[EXERCISE PROMPT] The answer must be every line of the records below that contains the word "users".

[Recorded data]

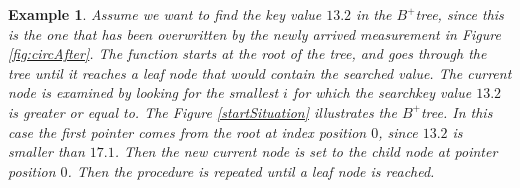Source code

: \documentclass[abstracton,12pt]{scrreprt}
\newtheorem{example}{Example}
\begin{document}
\begin{example}
	Assume we want to find the key value $13.2$ in the $B^+$tree, since this is the one that has been overwritten by the newly arrived measurement in Figure \ref{fig:circAfter}. The function starts at the root of the tree, and goes through the tree until it reaches a leaf node that would contain the searched value. 
	The current node is examined by looking for the smallest $i$ for which the searchkey value $13.2$ is greater or equal to. The Figure \ref{startSituation} illustrates the  $B^+$tree. In this case the first pointer comes from the root at index position $0$, since $13.2$ is smaller than $17.1$. Then the new current node is set to the child node at pointer position $0$. Then the procedure is repeated until a leaf node is reached. 
\end{example} 
\end{document}
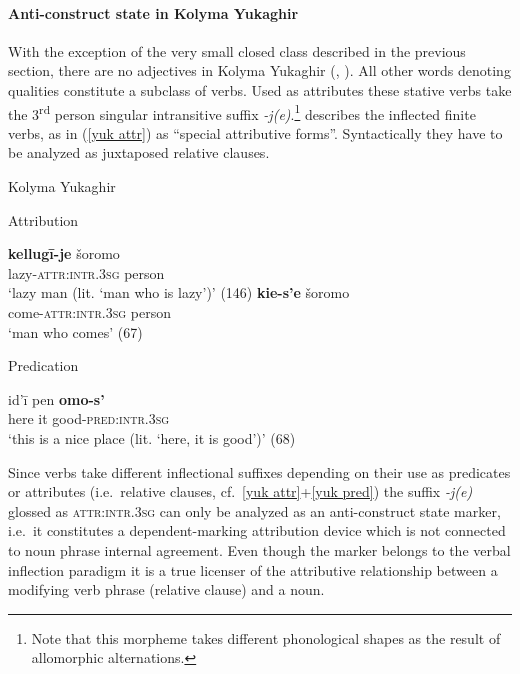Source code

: \paragraph{Anti-construct state in Kolyma Yukaghir}
With the exception of the very small closed class described in the previous section, there are no adjectives in Kolyma Yukaghir (\citealt[79–112]{krejnovic1982}, \citealt[66–69, 145–147]{maslova2003b}). All other words denoting qualities constitute a subclass of verbs. Used as attributes these stative verbs take the 3\textsuperscript{rd} person singular intransitive suffix \mbox{\textit{-j(e)}}.\footnote{Note that this morpheme takes different phonological shapes as the result of allomorphic alternations.} \citet[66, elsewhere]{maslova2003b} describes the inflected finite verbs, as in (\ref{yuk attr}) as “special attributive forms”. Syntactically they have to be analyzed as juxtaposed relative clauses.
\begin{exe}
\ex 	
\rm{Kolyma Yukaghir \citep{maslova2003b}}
\begin{xlist}
\ex 
\label{yuk attr}
\rm{Attribution}
\begin{xlist}
\ex
\gll 	\textbf{kellugī-je} šoromo\\
	lazy-\textsc{attr:intr.3sg} person\\
\glt	‘lazy man (lit. ‘man who is lazy’)’ (146)
\ex
\gll	\textbf{kie-s'e} šoromo\\
	come-\textsc{attr:intr.3sg} person\\
\glt	‘man who comes’ (67)
\end{xlist}

\ex 
\label{yuk pred} 
\rm{Predication}
\begin{xlist}
\ex
\gll 	id'ī pen \textbf{omo-s'}\\
	here it good-\textsc{pred:intr.3sg}\\
\glt	‘this is a nice place (lit. ‘here, it is good’)’ (68)
\end{xlist}
\end{xlist}
\end{exe}
Since verbs take different inflectional suffixes depending on their use as predicates or attributes (i.e.~relative clauses, cf.~\ref{yuk attr}+\ref{yuk pred}) the suffix \textit{-j(e)} glossed as \textsc{attr:intr.3sg} can only be analyzed as an anti-construct state marker, i.e.~it constitutes a dependent-marking attribution device which is not connected to noun phrase internal agreement. Even though the marker belongs to the verbal inflection paradigm it is a true licenser of the attributive relationship between a modifying verb phrase (relative clause) and a noun.

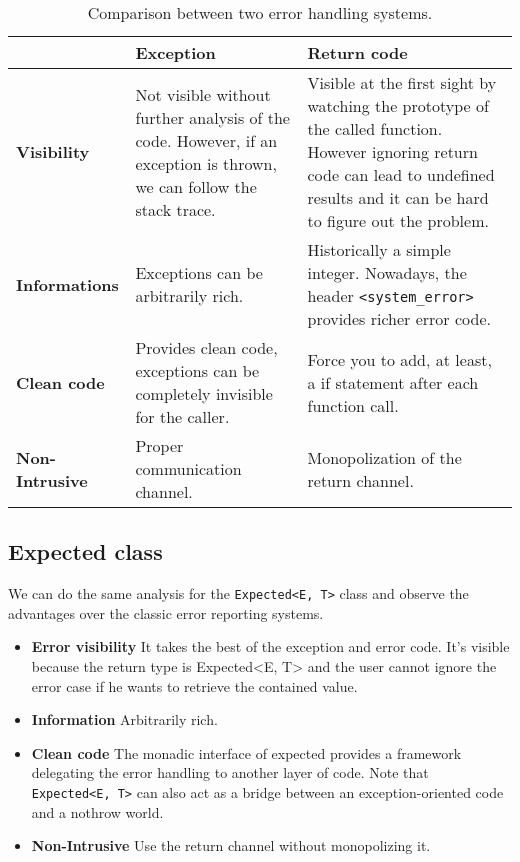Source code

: \documentclass[a4paper,10pt]{article}
\newcommand{\cpp}[1]{\lstinline{#1}}
\begin{document}
\begin{table}[h!]
\centering
\bgroup
\def\arraystretch{1.5}
\begin{tabular}{|l|>{\raggedright\arraybackslash}p{5cm}|>{\raggedright\arraybackslash}p{5cm}|}
\hline
                    & \textbf{Exception} & \textbf{Return code} \\
\hline
\textbf{Visibility} & Not visible without further analysis of the code. However, if an exception is thrown, we can follow the stack trace. & Visible at the first sight by watching the prototype of the called function. However ignoring return code can lead to undefined results and it can be hard to figure out the problem. \\
\hline
\textbf{Informations} & Exceptions can be arbitrarily rich. & Historically a simple integer. Nowadays, the header \cpp{<system_error>} provides richer error code. \\
\hline
\textbf{Clean code} & Provides clean code, exceptions can be completely invisible for the caller. & Force you to add, at least, a if statement after each function call. \\
\hline
\textbf{Non-Intrusive} & Proper communication channel. & Monopolization of the return channel. \\
\hline
\end{tabular}
\egroup
\caption{Comparison between two error handling systems.}
\label{comp-handling-error}
\end{table}

\subsection{Expected class}

We can do the same analysis for the \cpp{Expected<E, T>} class and observe the advantages over the classic error reporting systems.

\begin{itemize}
 \item \textbf{Error visibility} It takes the best of the exception and error code. It's visible because the return type is Expected<E, T> and the user cannot ignore the error case if he wants to retrieve the contained value.
 \item \textbf{Information} Arbitrarily rich.
 \item \textbf{Clean code} The monadic interface of expected provides a framework delegating the error handling to another layer of code. Note that \cpp{Expected<E, T>} can also act as a bridge between an exception-oriented code and a nothrow world.
 \item \textbf{Non-Intrusive} Use the return channel without monopolizing it.
\end{itemize}
\end{document}
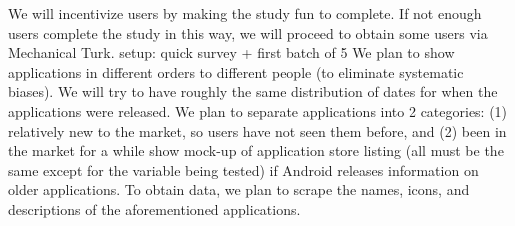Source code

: We will incentivize users by making the study fun to complete. If not enough users complete the study in this way, we will proceed to obtain some users via Mechanical Turk.
setup: quick survey + first batch of 5
We plan to show applications in different orders to different people (to eliminate systematic biases).
We will try to have roughly the same distribution of dates for when the applications were released.
We plan to separate applications into 2 categories: (1) relatively new to the market, so users have not seen them before, and (2) been in the market for a while
show mock-up of application store listing (all must be the same except for the variable being tested) if Android releases information on older applications.
To obtain data, we plan to scrape the names, icons, and descriptions of the aforementioned applications.
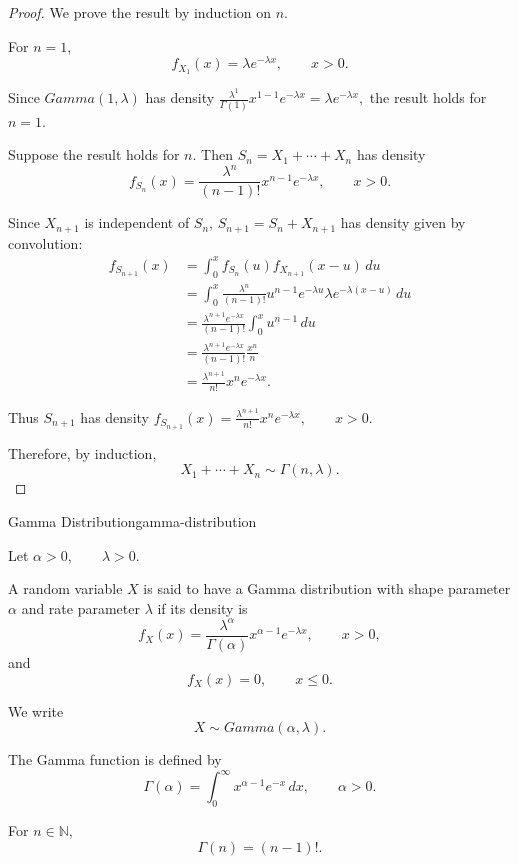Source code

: \begin{proof}

We prove the result by induction on $n$.

For $n=1$,
\[
f_{X_1}(x)
=
\lambda e^{-\lambda x},
\qquad x>0.
\]

Since
\(
Gamma(1,\lambda)
\)
has density
\(
\frac{\lambda^1}{\Gamma(1)}
x^{1-1}e^{-\lambda x}
=
\lambda e^{-\lambda x},
\)
the result holds for $n=1$.

\medskip

Suppose the result holds for $n$. Then
\(
S_n=X_1+\cdots+X_n
\)
has density
\[
f_{S_n}(x)
=
\frac{\lambda^n}{(n-1)!}
x^{n-1}e^{-\lambda x},
\qquad x>0.
\]

Since $X_{n+1}$ is independent of $S_n$,
\(
S_{n+1}=S_n+X_{n+1}
\)
has density given by convolution:
\[
\begin{aligned}
f_{S_{n+1}}(x)
&=
\int_0^x
f_{S_n}(u)
f_{X_{n+1}}(x-u)\,du\\
&=
\int_0^x
\frac{\lambda^n}{(n-1)!}
u^{n-1}e^{-\lambda u}
\lambda e^{-\lambda(x-u)}
\,du\\
&=
\frac{\lambda^{n+1}e^{-\lambda x}}
{(n-1)!}
\int_0^x u^{n-1}\,du\\
&=
\frac{\lambda^{n+1}e^{-\lambda x}}
{(n-1)!}
\frac{x^n}{n}\\
&=
\frac{\lambda^{n+1}}
{n!}
x^ne^{-\lambda x}.
\end{aligned}
\]

Thus
\(
S_{n+1}
\)
has density
\(
f_{S_{n+1}}(x)
=
\frac{\lambda^{n+1}}{n!}
x^ne^{-\lambda x},
\qquad x>0.
\)

Therefore, by induction,
\[
\boxed{
X_1+\cdots+X_n
\sim
\Gamma(n,\lambda).
}
\]

\end{proof}



\begin{definition}{Gamma Distribution}{gamma-distribution}

Let
\(
\alpha>0,
\qquad
\lambda>0.
\)


A random variable $X$ is said to have a Gamma distribution with
shape parameter $\alpha$ and rate parameter $\lambda$ if its
density is
\[
f_X(x)
=
\frac{\lambda^\alpha}{\Gamma(\alpha)}
x^{\alpha-1}e^{-\lambda x},
\qquad x>0,
\]
and
\[
f_X(x)=0,
\qquad x\leq0.
\]

We write
\[
X\sim Gamma(\alpha,\lambda).
\]

The Gamma function is defined by
\[
\Gamma(\alpha)
=
\int_0^\infty
x^{\alpha-1}e^{-x}\,dx,
\qquad
\alpha>0.
\]

For $n\in\mathbb{N}$,
\[
\Gamma(n)=(n-1)!.
\]

\end{definition}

[RESULT]
: We will incentivize users by making the study fun to complete. If not enough users complete the study in this way, we will proceed to obtain some users via Mechanical Turk.
We plan to separate applications into 2 categories: (1) relatively new to the market, so users have not seen them before, and (2) been in the market for a while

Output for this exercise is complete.